その要件の一つが、裁判所によって「勾留」の裁判を受けていることです。

「勾留」というのは、警察署の留置場や拘置所に捕まえたままにしておく、という裁判所の決定のことです。

裁判に掛けられる前の「勾留」、つまり、被疑者段階での「勾留」の期間は、最長10日間(1回に限り10日間の延長あり)です。

たとえば、Aさんが、万引きをして逮捕されたとします。

検察官は、Aさんについて、逮捕のときから最長でも72時間以内に「勾留」の請求をするかどうかを決めなければいけません。

「勾留」の請求が裁判所によって認められると、「勾留」の決定があった日を含め、最長10日間

(1回に限り10日間の延長あり)捕まったままの状態になります。

国選弁護人を選任することができるのは、この「勾留」が認められた時点からです。

逆に言うと、私選弁護人を選任しない限り、「勾留」決定がされる前には、弁護人は付かないということです。

被疑者国選が選ばれるまでの流れ

本項目については、弁護士石川が実際の業務内容を見たわけではないため、石川の想像が入るところで、ここに書かれている内容が全て正しいかどうかは保証できません。

先ほどお話したように、検察官が「勾留」の請求を行い、裁判所が「勾留」の決定を出すと(裁判所が「勾留」の決定を出さないこともあり、その場合、被疑者はその時点で釈放されます)、「勾留」されてしまった「被疑者」は、その他の一定の要件をクリアしたうえで、国選弁護人(被疑者国選)を付けることができます。

国選弁護人の希望があると、おそらく裁判所から法テラスという機関に、被疑者の氏名、生年月日、行ったと疑われている犯罪の内容等とともに、国選弁護人の選任を希望しているという連絡が行きます。

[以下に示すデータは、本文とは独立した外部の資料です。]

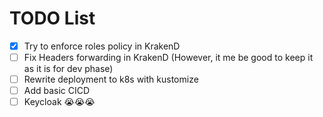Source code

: # TODO List

- [x] Try to enforce roles policy in KrakenD
- [ ] Fix Headers forwarding in KrakenD (However, it me be good to keep it as it is for dev phase)
- [ ] Rewrite deployment to k8s with kustomize 
- [ ] Add basic CICD
- [ ] Keycloak 😭😭😭
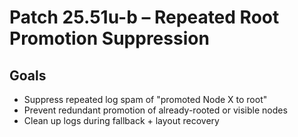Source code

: # Patch 25.51u-b – Repeated Root Promotion Suppression

## Goals
- Suppress repeated log spam of "promoted Node X to root"
- Prevent redundant promotion of already-rooted or visible nodes
- Clean up logs during fallback + layout recovery
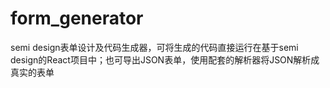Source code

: # form_generator
semi design表单设计及代码生成器，可将生成的代码直接运行在基于semi design的React项目中；也可导出JSON表单，使用配套的解析器将JSON解析成真实的表单
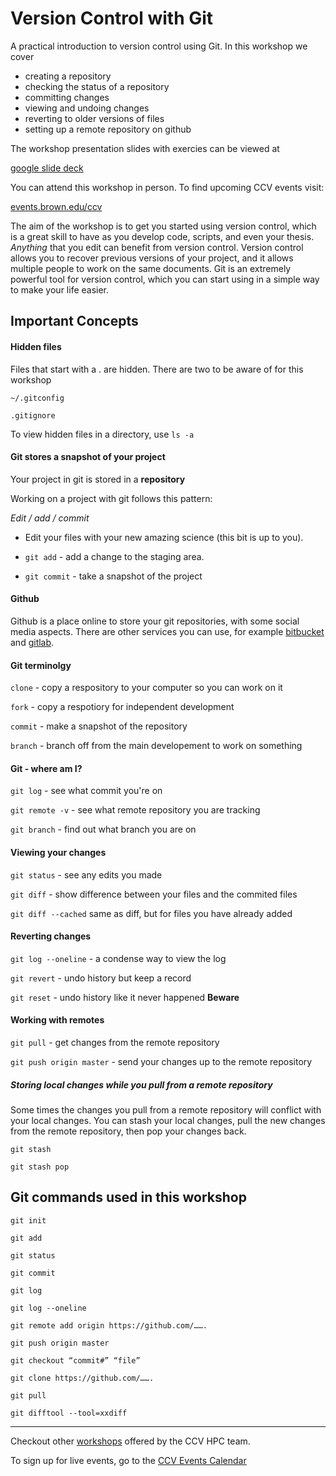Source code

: # Version Control with Git
A practical introduction to version control using Git. In this workshop we cover 

* creating a repository
* checking the status of a repository
* committing changes
* viewing and undoing changes
* reverting to older versions of files
* setting up a remote repository on github 

The workshop presentation slides with exercies can be viewed at 

[google slide deck](https://docs.google.com/presentation/d/1fkSbqLP3ipCPDsUIWRaEb6N8JzCOuGjL_iFqqRAFgBA/edit?usp=sharing)

You can attend this workshop in person. To find upcoming CCV events visit:

[events.brown.edu/ccv](https://events.brown.edu/ccv/view/month)

The aim of the workshop is to get you started using version control, which is a great skill to have as you develop code, scripts, and even your thesis.  <em>Anything</em> that you edit can benefit from version control.  Version control allows you to recover previous versions of your project, and it allows multiple people to work on the same documents. Git is an extremely powerful tool for version control, which you can start using in a simple way to make your life easier.

## Important Concepts

#### Hidden files
Files that start with a . are hidden.  There are two to be aware of for this workshop

    ~/.gitconfig

    .gitignore

To view hidden files in a directory, use
`ls -a`

#### Git stores a snapshot of your project

Your project in git is stored in a **repository**

Working on a project with git follows this pattern:

<em>Edit / add / commit </em>

 * Edit your files with your new amazing science (this bit is up to you).

 * `git add` - add a change to the staging area.   

 * `git commit`  - take a snapshot of the project


#### Github 

Github is a place online to store your git repositories, with some social media aspects. 
There are other services you can use, for example [bitbucket](https://www.bitbucket.org) and [gitlab](https://about.gitlab.com/). 

#### Git terminolgy

`clone` - copy a respository to your computer so you can work on it

`fork` - copy a respotiory for independent development

`commit` - make a snapshot of the repository

`branch` - branch off from the main developement to work on something


#### Git - where am I?

`git log` - see what commit you're on

`git remote -v` - see what remote repository you are tracking

`git branch` - find out what branch you are on


#### Viewing your changes

`git status` - see any edits you made

`git diff` - show difference between your files and the commited files

`git diff --cached`  same as diff, but for files you have already added


#### Reverting changes

`git log --oneline`  - a condense way to view the log

`git revert` - undo history but keep a record

`git reset`   - undo history like it never happened **Beware**

#### Working with remotes

`git pull` - get changes from the remote repository

`git push origin master` - send your changes up to the remote repository

##### Storing local changes while you pull from a remote repository

Some times the changes you pull from a remote repository will conflict with your local changes.  You can stash your local changes, pull the new changes from the remote repository, then pop your changes back. 

`git stash`

`git stash pop`


## Git commands used in this workshop

`git init`

`git add`

`git status`

`git commit`

`git log`

`git log --oneline`

`git remote add origin https://github.com/…….`

`git push origin master`

`git checkout “commit#” “file”`

`git clone https://github.com/…….`

`git pull`

`git difftool --tool=xxdiff`

----
Checkout other [workshops](https://brownhpc.github.io/) offered by the CCV HPC team.

To sign up for live events, go to the [CCV Events Calendar](https://events.brown.edu/ccv/view/all)
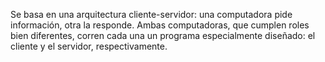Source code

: Se basa en una arquitectura cliente-servidor: una computadora pide información, otra la responde. Ambas computadoras, que cumplen roles bien diferentes, corren cada una un programa especialmente diseñado: el cliente y el servidor, respectivamente.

そのような連絡を受けた法テラスは、その日に、国選弁護事件を担当することが予定されている弁護士に連絡を取り、その弁護士が国選弁護事件を受けられるかどうかの確認をします。

「国選弁護事件を担当することが予定されている弁護士」が誰なのかということについて、静岡県弁護士会の静岡支部では、1日ごとに予め担当者が定められています。

1月21日はX弁護士、1月22日はY弁護士、1月23日はZ弁護士といった具合です。

私の記憶が正しければ、少なくとも静岡支部では、法テラスから連絡を受けた弁護士は、当該被疑者との利益相反などがない限り、基本的に、被疑者国選を受けられるかという打診を受けた事件については受任しなければいけないというルールになっていたはずです。

国選弁護事件の場合、被疑者側に弁護人を選ぶ権利がないことは、前回の記事で申し上げましたが、事件を受ける弁護士の側でも、基本的に拒否権は無かったはずです。

事件の配点を受ける弁護士の側でも(少なくとも静岡では)、性犯罪の事件はやりたくないから受けないとか、遠い警察署は大変だから受けないとか、そういったことは許されなかったはずです。